Current Date: Minggu, 02 November 2025

Transisi Energi Tak Bisa Dipaksakan Tanpa Dukungan Dana

Transisi Energi Tak Bisa Dipaksakan Tanpa Dukungan Dana
Gambar ilustrasi pembiayaan transisi energi.

Listrik Indonesia | Menteri Energi dan Sumber Daya Mineral (ESDM) Bahlil Lahadalia menyampaikan kritik terhadap negara-negara maju yang menuntut Indonesia segera menurunkan emisi karbon tanpa mempertimbangkan aspek pendanaan. Pernyataan tersebut disampaikan dalam acara Sarasehan 100 Ekonom Indonesia yang berlangsung di Menara Bank Mega, Jakarta, pada Selasa (28/10/2025).
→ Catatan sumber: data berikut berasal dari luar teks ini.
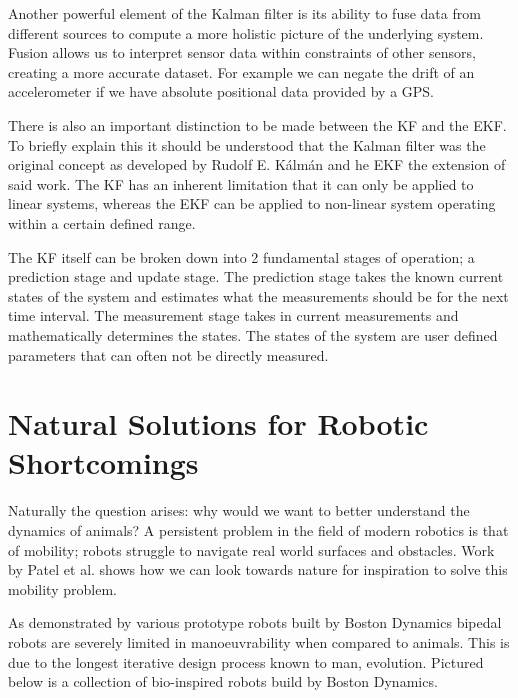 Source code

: Another powerful element of the Kalman filter is its ability to fuse data from different sources to compute a more holistic picture of the underlying system. Fusion allows us to interpret sensor data within constraints of other sensors, creating a more accurate dataset. For example we can negate the drift of an accelerometer if we have absolute positional data provided by a GPS. 

There is also an important distinction to be made between the KF and the EKF. To briefly explain this it should be understood that the Kalman filter was the original concept as developed by Rudolf E. Kálmán and he EKF the extension of said work. The KF has an inherent limitation that it can only be applied to linear systems, whereas the EKF can be applied to non-linear system operating within a certain defined range.

The KF itself can be broken down into 2 fundamental stages of operation; a prediction stage and update stage. The prediction stage takes the known current states of the system and estimates what the measurements should be for the next time interval. The measurement stage takes in current measurements and mathematically determines the states. The states of the system are user defined parameters that can often not be directly measured.


\section{Natural Solutions for Robotic Shortcomings}
Naturally the question arises:  why would we want to better understand the dynamics of animals? A persistent problem in the field of modern robotics is that of mobility; robots struggle to navigate real world surfaces and obstacles. Work by Patel et al. \cite{patel2013rapid} shows how we can look towards nature for inspiration to solve this mobility problem. 

As demonstrated by various prototype robots built by Boston Dynamics bipedal robots are severely limited in manoeuvrability when compared to animals. This is due to the longest iterative design process known to man, evolution. Pictured below is a collection of bio-inspired robots build by Boston Dynamics.

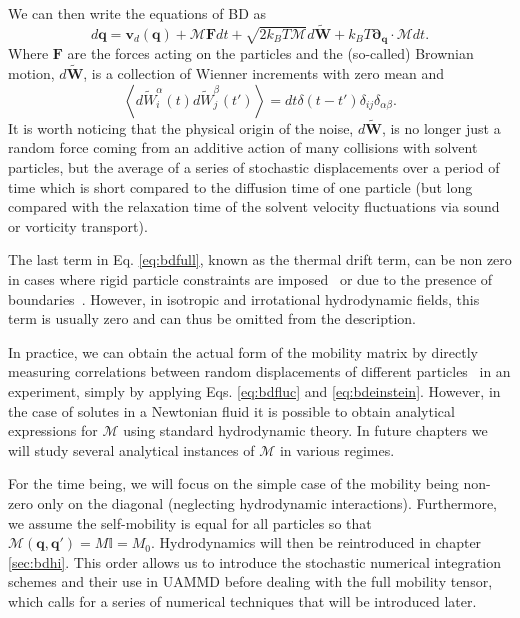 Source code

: \documentclass[twoside,openright,titlepage,numbers=noenddot,%
headinclude,footinclude,cleardoublepage=empty,abstract=on,
BCOR=5mm,fontsize=11pt, dvipsnames, paper=b5
]{scrreprt}
\renewcommand{\vec}[1]{\bm{#1}}
\newcommand{\tens}[1]{\bm{\mathcal{#1}}}
\newcommand{\uammd}{\gls{UAMMD}\xspace}
\newcommand{\kT}{k_B T}
\newcommand{\noise}{\widetilde{W}}
\newcommand{\ppos}{q}
\begin{document}
We can then write the equations of \gls{BD} as
\begin{equation}
  \label{eq:bdfull}
  d\vec{\ppos} = \vec{v}_d(\vec{\ppos}) + \tens{M}\vec{F}dt + \sqrt{2\kT\tens{M}}d\vec{\noise} + \kT\vec{\partial}_{\vec{\ppos}}\cdot\tens{M}dt.
\end{equation}
Where $\vec{F}$ are the forces acting on the particles and the (so-called) Brownian motion, $d\vec{\noise}$, is a collection of Wienner increments with zero mean and
\begin{equation}
\left\langle d\noise_{i}^\alpha(t)d\noise_{j}^\beta(t') \right\rangle = dt\delta(t-t')\delta_{ij}\delta_{\alpha\beta}.
\end{equation}
It is worth noticing that the physical origin of the noise, $d\vec{\noise}$, is no longer just a random force coming from an additive action of many collisions with solvent particles, but the average of a series of stochastic displacements over a period of time which is short compared to the diffusion time of one particle (but long compared with the relaxation time of the solvent velocity fluctuations via sound or vorticity transport).

The last term in Eq. \eqref{eq:bdfull}, known as the thermal drift term, can be non zero in cases where rigid particle constraints are imposed~\cite{Westwood2021} or due to the presence of boundaries~\cite{Pelaez2018,Balboa2016}. However, in isotropic and irrotational hydrodynamic fields, this term is usually zero and can thus be omitted from the description.

In practice, we can obtain the actual form of the mobility matrix by directly measuring correlations between random displacements of different particles~\cite{Panzuela2018} in an experiment, simply by applying Eqs. \eqref{eq:bdfluc} and \eqref{eq:bdeinstein}. However, in the case of solutes in a Newtonian fluid it is possible to obtain analytical expressions for $\tens{M}$ using standard hydrodynamic theory. In future chapters we will study several analytical instances of $\tens{M}$ in various regimes.

For the time being, we will focus on the simple case of the mobility being non-zero only on the diagonal (neglecting hydrodynamic interactions). Furthermore, we assume the self-mobility is equal for all particles so that $\tens{M}(\vec{\ppos}, \vec{\ppos}') = M\mathbb{I} = M_0$. Hydrodynamics will then be reintroduced in chapter \ref{sec:bdhi}. This order allows us to introduce the stochastic numerical integration schemes and their use in \uammd before dealing with the full mobility tensor, which calls for a series of numerical techniques that will be introduced later.
\end{document}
Menurut Bahlil, proses transisi energi membutuhkan biaya yang besar sehingga tidak adil jika negara berkembang seperti Indonesia dipaksa melaksanakannya tanpa dukungan finansial dari negara maju. “Ada, problemnya biaya tinggi, negara anda sudah maju. Tahun 1950-1960 ketika ditebang hutan kalian apakah ada yang melarang negara-negara lain? Kenapa? Karena mereka anggap capex lebih tinggi soal karbon,” ujarnya.

Bahlil menilai, negara-negara maju seharusnya memberikan dukungan yang proporsional terhadap negara berkembang dalam menghadapi tantangan dekarbonisasi. Ia mengingatkan bahwa negara-negara Barat sebelumnya telah menikmati kemajuan ekonomi dengan mengorbankan lingkungan, sementara kini negara berkembang justru diminta untuk menanggung beban transisi menuju energi bersih.

Di sisi lain, pemerintah Indonesia terus berupaya mempercepat transisi energi melalui pengembangan sumber energi terbarukan, salah satunya Pembangkit Listrik Tenaga Surya (PLTS) skala besar di tingkat desa. Setiap desa ditargetkan memiliki PLTS dengan kapasitas 1–1,5 gigawatt (GW), dengan total potensi mencapai 80–100 GW di seluruh Indonesia. “Transisi energi arahannya dihitung bagaimana pakai solar panel 80–100 GW. Di India ada US$ 3 sen per kWh. Tim saya udah balik dari sana. Kalau ini ekonomis maka sebagian besar kita dorong pakai solar panel,” kata Bahlil.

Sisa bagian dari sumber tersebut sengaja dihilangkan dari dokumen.